#### Import of the required libraries

In [None]:
from pyspark.sql import SparkSession
from pyspark.sql.functions import *
from abc import ABC, abstractmethod
from pyspark.sql import DataFrame

# Define spark session if not using Databricks
spark = SparkSession.builder.appName("DataStandardization").getOrCreate()

#### Config Reader Contract (Abstract class)

In [None]:
class ConfigReaderContract(ABC):
    
    @abstractmethod
    def read_source_columns_schema(self)->DataFrame:
        pass

    @abstractmethod
    def read_new_columns_schema(self)->DataFrame:
        pass

    @abstractmethod
    def read_column_descriptions_metadata(self)->dict:
        pass

    @abstractmethod
    def read_column_sequence_order(self)->list:
        pass

#### Implementation of Config Reader (JSON)

In [None]:
class ConfigReader(ConfigReaderContract):
    """
    A class that reads and extracts information from a JSON config file.

    Args:
        config_path (str): The path to the configuration file.

    Attributes:
        config_df (DataFrame): The DataFrame containing the configuration data.

    """

    def __init__(self, config_path):
        """
        Initializes a new instance of the ConfigReader class.

        Args:
            config_path (str): The path to the configuration file.

        """
        self.config_df = spark.read.option("multiLine", True).json(config_path)

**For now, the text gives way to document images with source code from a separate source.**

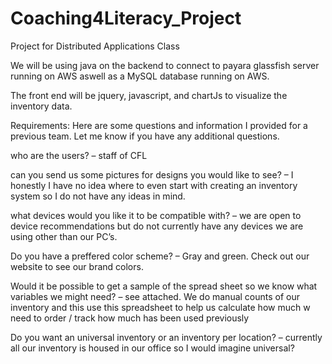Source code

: # Coaching4Literacy_Project
Project for Distributed Applications Class

We will be using java on the backend to connect to payara glassfish server running on AWS aswell as a MySQL database running on AWS.

The front end will be jquery, javascript, and chartJs to visualize the inventory data. 

Requirements:
Here are some questions and information I provided for a previous team. Let me know if you have any additional questions.

who are the users? – staff of CFL

can you send us some pictures for designs you would like to see? – I honestly I have no idea where to even start with creating an inventory system so I do not have any ideas in mind.

what devices would you like it to be compatible with? – we are open to device recommendations but do not currently have any devices we are using other than our PC’s.

Do you have a preffered color scheme? – Gray and green. Check out our website to see our brand colors.

Would it be possible to get a sample of the spread sheet so we know what variables we might need? – see attached. We do manual counts of our inventory and this use this spreadsheet to help us calculate how much w need to order /  track how much has been used previously

Do you want an universal inventory or an inventory per location? – currently all our inventory is housed in our office so I would imagine universal?
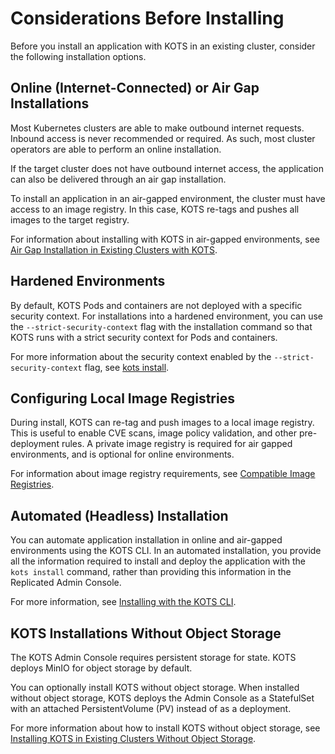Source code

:# Considerations Before Installing

Before you install an application with KOTS in an existing cluster, consider the following installation options.

## Online (Internet-Connected) or Air Gap Installations

Most Kubernetes clusters are able to make outbound internet requests. Inbound access is never recommended or required.
As such, most cluster operators are able to perform an online installation.

If the target cluster does not have outbound internet access, the application can also be delivered through an air gap installation.

To install an application in an air-gapped environment, the cluster must have access to an image registry. In this case, KOTS re-tags and pushes all images to the target registry.

For information about installing with KOTS in air-gapped environments, see [Air Gap Installation in Existing Clusters with KOTS](installing-existing-cluster-airgapped).

## Hardened Environments

By default, KOTS Pods and containers are not deployed with a specific security context. For installations into a hardened environment, you can use the `--strict-security-context` flag with the installation command so that KOTS runs with a strict security context for Pods and containers.

For more information about the security context enabled by the `--strict-security-context` flag, see [kots install](/reference/kots-cli-install).

## Configuring Local Image Registries

During install, KOTS can re-tag and push images to a local image registry.
This is useful to enable CVE scans, image policy validation, and other pre-deployment rules. A private image registry is required for air gapped environments, and is optional for online environments.

For information about image registry requirements, see [Compatible Image Registries](installing-general-requirements#registries).

## Automated (Headless) Installation

You can automate application installation in online and air-gapped environments using the KOTS CLI. In an automated installation, you provide all the information required to install and deploy the application with the `kots install` command, rather than providing this information in the Replicated Admin Console.

For more information, see [Installing with the KOTS CLI](/enterprise/installing-existing-cluster-automation).

## KOTS Installations Without Object Storage

The KOTS Admin Console requires persistent storage for state. KOTS deploys MinIO for object storage by default.

You can optionally install KOTS without object storage. When installed without object storage, KOTS deploys the Admin Console as a StatefulSet with an attached PersistentVolume (PV) instead of as a deployment.

For more information about how to install KOTS without object storage, see [Installing KOTS in Existing Clusters Without Object Storage](/enterprise/installing-stateful-component-requirements).
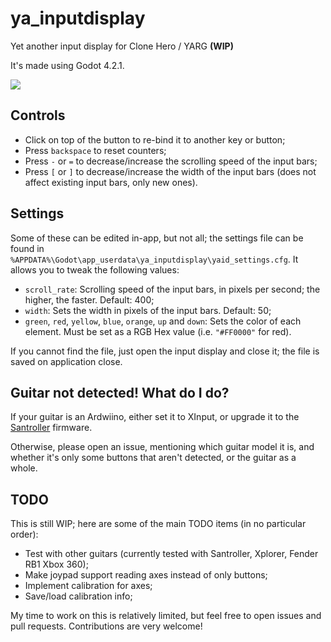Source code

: # ya_inputdisplay
Yet another input display for Clone Hero / YARG **(WIP)**

It's made using Godot 4.2.1.

![](https://github.com/raphaelgoulart/ya_inputdisplay/blob/main/demo.gif)

## Controls
- Click on top of the button to re-bind it to another key or button;
- Press `backspace` to reset counters;
- Press `-` or `=` to decrease/increase the scrolling speed of the input bars;
- Press `[` or `]` to decrease/increase the width of the input bars (does not affect existing input bars, only new ones).

## Settings
Some of these can be edited in-app, but not all; the settings file can be found in `%APPDATA%\Godot\app_userdata\ya_inputdisplay\yaid_settings.cfg`. It allows you to tweak the following values:
- `scroll_rate`: Scrolling speed of the input bars, in pixels per second; the higher, the faster. Default: 400;
- `width`: Sets the width in pixels of the input bars. Default: 50;
- `green`, `red`, `yellow`, `blue`, `orange`, `up` and `down`: Sets the color of each element. Must be set as a RGB Hex value (i.e. `"#FF0000"` for red).

If you cannot find the file, just open the input display and close it; the file is saved on application close.

## Guitar not detected! What do I do?
If your guitar is an Ardwiino, either set it to XInput, or upgrade it to the [Santroller](https://github.com/Santroller/Santroller) firmware.

Otherwise, please open an issue, mentioning which guitar model it is, and whether it's only some buttons that aren't detected, or the guitar as a whole.

## TODO
This is still WIP; here are some of the main TODO items (in no particular order):
- Test with other guitars (currently tested with Santroller, Xplorer, Fender RB1 Xbox 360);
- Make joypad support reading axes instead of only buttons;
- Implement calibration for axes;
- Save/load calibration info;

My time to work on this is relatively limited, but feel free to open issues and pull requests. Contributions are very welcome!
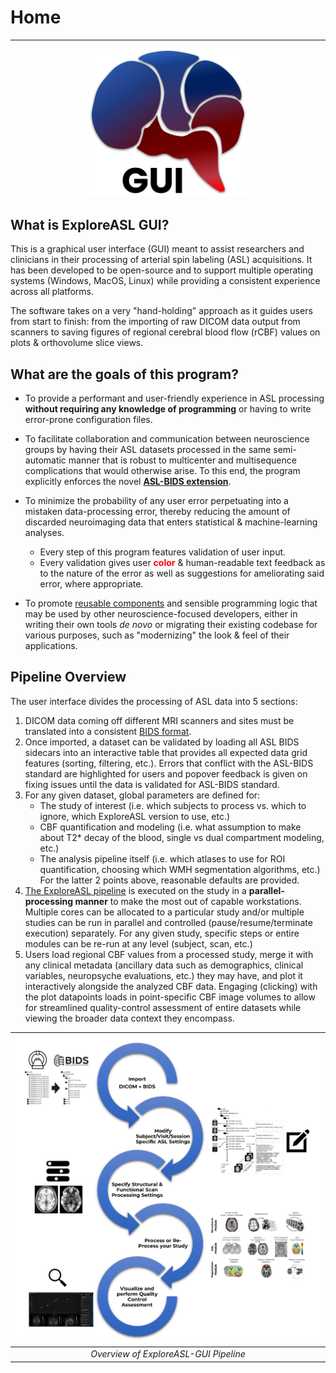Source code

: # Home

--------------------------------------------------------------------------------

<p align="center">
    <img src="./assets/img/ExploreASLGUI_Logo_LightMode.png" width="50%" />
</p>

## What is ExploreASL GUI?

This is a graphical user interface (GUI) meant to assist researchers and clinicians in their processing of arterial spin labeling (ASL) acquisitions. It has been developed to be open-source and to support multiple operating systems (Windows, MacOS, Linux) while providing a consistent experience across all platforms.

The software takes on a very "hand-holding" approach as it guides users from start to finish: from the importing of raw DICOM data output from scanners to saving figures of regional cerebral blood flow (rCBF) values on plots & orthovolume slice views.

## What are the goals of this program?

- To provide a performant and user-friendly experience in ASL processing **without requiring any knowledge of programming** or having to write error-prone configuration files.

- To facilitate collaboration and communication between neuroscience groups by having their ASL datasets processed in the same semi-automatic manner that is robust to multicenter and multisequence complications that would otherwise arise. To this end, the program explicitly enforces the novel [**ASL-BIDS extension**](https://www.nature.com/articles/s41597-022-01615-9).

- To minimize the probability of any user error perpetuating into a mistaken data-processing error, thereby reducing the amount of discarded neuroimaging data that enters statistical & machine-learning analyses.

    - Every step of this program features validation of user input.
    - Every validation gives user <span style="color: red; font-weight: bold">color</span> & human-readable text feedback as to the nature of the error as well as suggestions for ameliorating said error, where appropriate.

- To promote [reusable components](https://reactjs.org/) and sensible programming logic that may be used by other neuroscience-focused developers, either in writing their own tools _de novo_ or migrating their existing codebase for various purposes, such as "modernizing" the look & feel of their applications.

## Pipeline Overview

The user interface divides the processing of ASL data into 5 sections:

1. DICOM data coming off different MRI scanners and sites must be translated into a consistent [BIDS format](https://bids.neuroimaging.io/).
2. Once imported, a dataset can be validated by loading all ASL BIDS sidecars into an interactive table that provides all expected data grid features (sorting, filtering, etc.). Errors that conflict with the ASL-BIDS standard are highlighted for users and popover feedback is given on fixing issues until the data is validated for ASL-BIDS standard.
3. For any given dataset, global parameters are defined for:
    - The study of interest (i.e. which subjects to process vs. which to ignore, which ExploreASL version to use, etc.)
    - CBF quantification and modeling (i.e. what assumption to make about T2* decay of the blood, single vs dual compartment modeling, etc.)
    - The analysis pipeline itself (i.e. which atlases to use for ROI quantification, choosing which WMH segmentation algorithms, etc.)
    For the latter 2 points above, reasonable defaults are provided.
4. [The ExploreASL pipeline](https://www.sciencedirect.com/science/article/pii/S1053811920305176?via%3Dihub) is executed on the study in a **parallel-processing manner** to make the most out of capable workstations. Multiple cores can be allocated to a particular study and/or multiple studies can be run in parallel and controlled (pause/resume/terminate execution) separately. For any given study, specific steps or entire modules can be re-run at any level (subject, scan, etc.)
5. Users load regional CBF values from a processed study, merge it with any clinical metadata (ancillary data such as demographics, clinical variables, neuropsyche evaluations, etc.) they may have, and plot it interactively alongside the analyzed CBF data. Engaging (clicking) with the plot datapoints loads in point-specific CBF image volumes to allow for streamlined quality-control assessment of entire datasets while viewing the broader data context they encompass.

|![ExploreASL-GUI-Pipeline](assets/img/ExploreASL-GUI-Pipeline.png)|
|:--:| 
|*Overview of ExploreASL-GUI Pipeline*|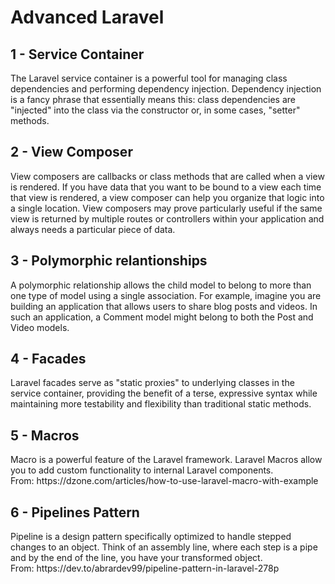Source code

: # Advanced Laravel

## 1 - Service Container

<p>
The Laravel service container is a powerful tool for managing class dependencies and performing dependency injection. Dependency injection is a fancy phrase that essentially means this: class dependencies are "injected" into the class via the constructor or, in some cases, "setter" methods.
</p>

## 2 - View Composer

<p>
View composers are callbacks or class methods that are called when a view is rendered. If you have data that you want to be bound to a view each time that view is rendered, a view composer can help you organize that logic into a single location. View composers may prove particularly useful if the same view is returned by multiple routes or controllers within your application and always needs a particular piece of data.
</p>

## 3 - Polymorphic relantionships

<p>
A polymorphic relationship allows the child model to belong to more than one type of model using a single association. For example, imagine you are building an application that allows users to share blog posts and videos. In such an application, a Comment model might belong to both the Post and Video models.
</p>

## 4 - Facades

<p>
Laravel facades serve as "static proxies" to underlying classes in the service container, providing the benefit of a terse, expressive syntax while maintaining more testability and flexibility than traditional static methods.
</p>

## 5 - Macros

<p>
Macro is a powerful feature of the Laravel framework. Laravel Macros allow you to add custom functionality to internal Laravel components. <br>
From: https://dzone.com/articles/how-to-use-laravel-macro-with-example
</p>


## 6 - Pipelines Pattern

<p>
Pipeline is a design pattern specifically optimized to handle stepped changes to an object. Think of an assembly line, where each step is a pipe and by the end of the line, you have your transformed object. <br>
From: https://dev.to/abrardev99/pipeline-pattern-in-laravel-278p
</p>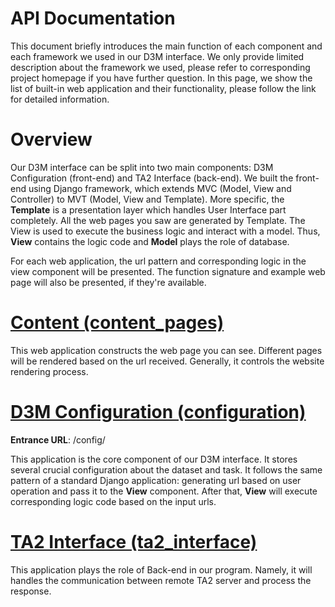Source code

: API Documentation
=================

This document briefly introduces the main function of each component and each framework we used in our D3M interface.
We only provide limited description about the framework we used, please refer to corresponding project homepage if you have further question.
In this page, we show the list of built-in web application and their functionality, please follow the link for detailed information.

Overview
========

Our D3M interface can be split into two main components: D3M Configuration (front-end) and TA2 Interface (back-end).
We built the front-end using Django framework, which extends MVC (Model, View and Controller) to MVT (Model, View and Template).
More specific, the **Template** is a presentation layer which handles User Interface part completely.
All the web pages you saw are generated by Template. The View is used to execute the business logic and interact with a model.
Thus, **View** contains the logic code and **Model** plays the role of database.

For each web application, the url pattern and corresponding logic in the view component will be presented. The function signature and example web page will also be presented, if they're available.

[Content (content_pages)](content_pages/index.md)
=================================================

This web application constructs the web page you can see. Different pages will be rendered based on the url received.
Generally, it controls the website rendering process.

[D3M Configuration (configuration)](configuration/index.md)
===========================================================

**Entrance URL**: /config/

This application is the core component of our D3M interface. It stores several crucial configuration about the dataset and task.
It follows the same pattern of a standard Django application: generating url based on user operation and pass it to the **View** component.
After that, **View** will execute corresponding logic code based on the input urls.

[TA2 Interface (ta2_interface)](ta2/index.md)
=============================================

This application plays the role of Back-end in our program. Namely, it will handles the communication between remote TA2 server and process the response.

    def read_source_columns_schema(self):
        """
        Reads the schema information for the source columns from the configuration file.

        Returns:
            DataFrame: The DataFrame containing the source columns schema.

        """
        exploded_df = self.config_df.select(explode(self.config_df["schema"].source_columns).alias("source_columns"))
        source_columns_schema_df = exploded_df.selectExpr(
            "source_columns.raw_name as raw_name",
            "source_columns.standardized_name as standardized_name",
            "source_columns.data_type as data_type",
            "source_columns.sql_transformation as sql_transformation"
        )
        return source_columns_schema_df

    def read_new_columns_schema(self):
        """
        Reads the schema information for the new columns from the configuration file.

        Returns:
            DataFrame: The DataFrame containing the new columns schema.

        """
        exploded_df = self.config_df.select(explode(self.config_df["schema"].new_columns).alias("new_columns"))
        new_columns_schema_df = exploded_df.selectExpr(
            "new_columns.name as name",
            "new_columns.data_type as data_type",
            "new_columns.sql_transformation as sql_transformation"
        )
        return new_columns_schema_df

    def read_column_descriptions_metadata(self):
        """
        Reads the column descriptions metadata from the configuration file.

        Returns:
            dict: A dictionary containing the column descriptions.

        """
        metadata_df = self.config_df.select("metadata.column_descriptions").alias("column_descriptions")
        descriptions_row_obj = metadata_df.first()["column_descriptions"]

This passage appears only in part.